▶ PROBLEM
Whenever a line in the data holds the string "Tällainen", pull that line out.
::: DATA SUPPLIED :::
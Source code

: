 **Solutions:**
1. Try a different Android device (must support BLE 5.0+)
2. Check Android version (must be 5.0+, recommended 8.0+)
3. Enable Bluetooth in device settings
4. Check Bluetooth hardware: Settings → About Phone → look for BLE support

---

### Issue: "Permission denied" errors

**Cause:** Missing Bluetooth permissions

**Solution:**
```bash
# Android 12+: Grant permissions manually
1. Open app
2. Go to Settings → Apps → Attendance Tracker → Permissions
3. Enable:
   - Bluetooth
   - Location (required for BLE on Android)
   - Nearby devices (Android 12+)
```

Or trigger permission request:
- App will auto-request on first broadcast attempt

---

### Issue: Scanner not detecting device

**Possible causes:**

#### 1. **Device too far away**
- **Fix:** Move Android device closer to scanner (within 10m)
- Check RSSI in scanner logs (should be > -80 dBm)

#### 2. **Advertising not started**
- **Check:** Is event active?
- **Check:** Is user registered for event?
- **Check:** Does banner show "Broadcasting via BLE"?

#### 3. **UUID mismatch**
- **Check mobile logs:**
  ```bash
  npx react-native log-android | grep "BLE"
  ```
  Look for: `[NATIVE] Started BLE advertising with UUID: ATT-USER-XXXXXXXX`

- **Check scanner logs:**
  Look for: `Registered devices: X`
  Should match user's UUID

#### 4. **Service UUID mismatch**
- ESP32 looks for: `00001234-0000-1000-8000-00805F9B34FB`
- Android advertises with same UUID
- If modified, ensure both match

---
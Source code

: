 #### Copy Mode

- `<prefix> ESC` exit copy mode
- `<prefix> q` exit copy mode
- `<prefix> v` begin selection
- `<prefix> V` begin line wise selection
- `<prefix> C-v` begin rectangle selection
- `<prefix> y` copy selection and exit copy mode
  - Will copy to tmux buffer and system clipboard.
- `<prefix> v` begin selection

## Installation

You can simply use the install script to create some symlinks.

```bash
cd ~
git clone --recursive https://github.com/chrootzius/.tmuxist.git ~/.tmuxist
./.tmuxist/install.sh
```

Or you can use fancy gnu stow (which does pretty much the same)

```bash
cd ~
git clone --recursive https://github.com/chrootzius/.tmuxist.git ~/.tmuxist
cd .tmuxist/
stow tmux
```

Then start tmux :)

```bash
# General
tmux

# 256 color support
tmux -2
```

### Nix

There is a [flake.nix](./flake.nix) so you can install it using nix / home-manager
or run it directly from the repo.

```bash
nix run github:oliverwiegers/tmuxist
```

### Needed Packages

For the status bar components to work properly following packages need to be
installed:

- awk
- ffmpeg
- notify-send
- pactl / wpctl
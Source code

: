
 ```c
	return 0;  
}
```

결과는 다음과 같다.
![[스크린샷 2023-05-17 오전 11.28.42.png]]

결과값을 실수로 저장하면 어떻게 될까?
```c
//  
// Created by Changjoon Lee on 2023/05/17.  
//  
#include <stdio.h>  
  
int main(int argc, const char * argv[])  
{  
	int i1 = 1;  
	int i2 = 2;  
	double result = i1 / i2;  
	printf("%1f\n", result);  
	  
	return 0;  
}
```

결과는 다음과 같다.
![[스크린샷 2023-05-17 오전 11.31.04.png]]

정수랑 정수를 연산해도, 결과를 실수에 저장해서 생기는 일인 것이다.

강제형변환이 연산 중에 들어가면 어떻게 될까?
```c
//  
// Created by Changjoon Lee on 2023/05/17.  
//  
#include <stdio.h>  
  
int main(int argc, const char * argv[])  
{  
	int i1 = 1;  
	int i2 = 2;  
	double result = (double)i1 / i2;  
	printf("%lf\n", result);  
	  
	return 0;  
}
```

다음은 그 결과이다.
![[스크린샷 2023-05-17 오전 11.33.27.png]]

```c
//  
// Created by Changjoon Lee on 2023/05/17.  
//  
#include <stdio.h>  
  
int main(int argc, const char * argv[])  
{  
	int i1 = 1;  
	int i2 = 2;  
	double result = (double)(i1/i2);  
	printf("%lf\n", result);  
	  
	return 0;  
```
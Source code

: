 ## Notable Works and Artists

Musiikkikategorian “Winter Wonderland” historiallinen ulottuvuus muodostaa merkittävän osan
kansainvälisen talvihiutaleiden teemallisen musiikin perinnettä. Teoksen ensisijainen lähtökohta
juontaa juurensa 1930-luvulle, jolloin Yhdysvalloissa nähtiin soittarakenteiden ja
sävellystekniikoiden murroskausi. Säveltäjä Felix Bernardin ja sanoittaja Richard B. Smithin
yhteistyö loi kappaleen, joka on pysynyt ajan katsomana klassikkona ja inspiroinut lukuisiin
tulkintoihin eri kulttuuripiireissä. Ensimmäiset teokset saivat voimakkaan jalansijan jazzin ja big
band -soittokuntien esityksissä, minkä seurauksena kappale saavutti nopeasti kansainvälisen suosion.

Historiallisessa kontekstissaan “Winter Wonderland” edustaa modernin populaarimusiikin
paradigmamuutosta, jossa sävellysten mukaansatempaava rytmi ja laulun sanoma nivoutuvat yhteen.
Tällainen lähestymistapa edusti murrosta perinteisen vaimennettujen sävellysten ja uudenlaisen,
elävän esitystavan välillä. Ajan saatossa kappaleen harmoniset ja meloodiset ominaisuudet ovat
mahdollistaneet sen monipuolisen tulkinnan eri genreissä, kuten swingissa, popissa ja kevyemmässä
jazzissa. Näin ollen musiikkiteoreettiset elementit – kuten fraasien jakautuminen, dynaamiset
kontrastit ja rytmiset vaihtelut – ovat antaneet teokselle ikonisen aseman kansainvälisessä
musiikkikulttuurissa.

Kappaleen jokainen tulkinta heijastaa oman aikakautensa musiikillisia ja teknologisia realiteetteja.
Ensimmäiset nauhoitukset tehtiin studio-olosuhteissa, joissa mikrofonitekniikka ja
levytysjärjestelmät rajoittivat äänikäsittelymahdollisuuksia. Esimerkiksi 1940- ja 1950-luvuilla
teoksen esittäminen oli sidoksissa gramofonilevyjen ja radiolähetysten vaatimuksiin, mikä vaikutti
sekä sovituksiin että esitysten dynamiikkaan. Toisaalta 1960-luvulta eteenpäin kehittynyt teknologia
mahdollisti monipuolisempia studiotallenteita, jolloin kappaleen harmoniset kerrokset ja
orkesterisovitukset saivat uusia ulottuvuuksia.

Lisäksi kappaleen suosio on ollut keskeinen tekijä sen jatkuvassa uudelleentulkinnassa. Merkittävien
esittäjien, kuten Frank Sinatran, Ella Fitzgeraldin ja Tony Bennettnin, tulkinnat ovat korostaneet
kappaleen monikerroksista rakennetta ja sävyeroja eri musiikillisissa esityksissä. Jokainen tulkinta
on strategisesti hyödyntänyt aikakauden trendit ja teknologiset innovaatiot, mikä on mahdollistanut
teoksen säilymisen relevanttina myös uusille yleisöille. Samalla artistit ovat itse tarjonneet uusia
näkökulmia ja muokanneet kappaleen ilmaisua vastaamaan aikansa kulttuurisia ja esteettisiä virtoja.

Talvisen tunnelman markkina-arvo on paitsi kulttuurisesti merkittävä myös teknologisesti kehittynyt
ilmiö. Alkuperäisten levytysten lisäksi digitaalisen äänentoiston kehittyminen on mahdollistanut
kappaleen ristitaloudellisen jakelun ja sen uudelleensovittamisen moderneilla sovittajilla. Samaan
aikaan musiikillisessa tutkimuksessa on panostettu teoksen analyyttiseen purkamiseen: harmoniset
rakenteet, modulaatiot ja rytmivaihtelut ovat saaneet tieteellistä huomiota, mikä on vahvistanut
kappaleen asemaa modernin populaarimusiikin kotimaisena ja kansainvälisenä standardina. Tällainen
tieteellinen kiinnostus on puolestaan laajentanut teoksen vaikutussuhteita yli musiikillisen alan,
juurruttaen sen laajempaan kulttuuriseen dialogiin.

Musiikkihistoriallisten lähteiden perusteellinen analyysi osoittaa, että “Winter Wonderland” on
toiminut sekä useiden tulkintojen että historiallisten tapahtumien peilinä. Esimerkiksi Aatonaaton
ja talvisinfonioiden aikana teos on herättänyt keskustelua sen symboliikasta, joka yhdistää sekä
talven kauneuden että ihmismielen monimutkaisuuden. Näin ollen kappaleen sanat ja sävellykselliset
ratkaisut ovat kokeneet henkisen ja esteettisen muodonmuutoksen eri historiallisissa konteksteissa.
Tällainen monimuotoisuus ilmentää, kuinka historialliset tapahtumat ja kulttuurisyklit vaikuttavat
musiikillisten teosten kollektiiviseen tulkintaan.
:::
▶ ANSWER BELOW
Tällainen lähestymistapa edusti murrosta perinteisen vaimennettujen sävellysten ja uudenlaisen,
kappaleen asemaa modernin populaarimusiikin kotimaisena ja kansainvälisenä standardina. Tällainen
Tällainen monimuotoisuus ilmentää, kuinka historialliset tapahtumat ja kulttuurisyklit vaikuttavat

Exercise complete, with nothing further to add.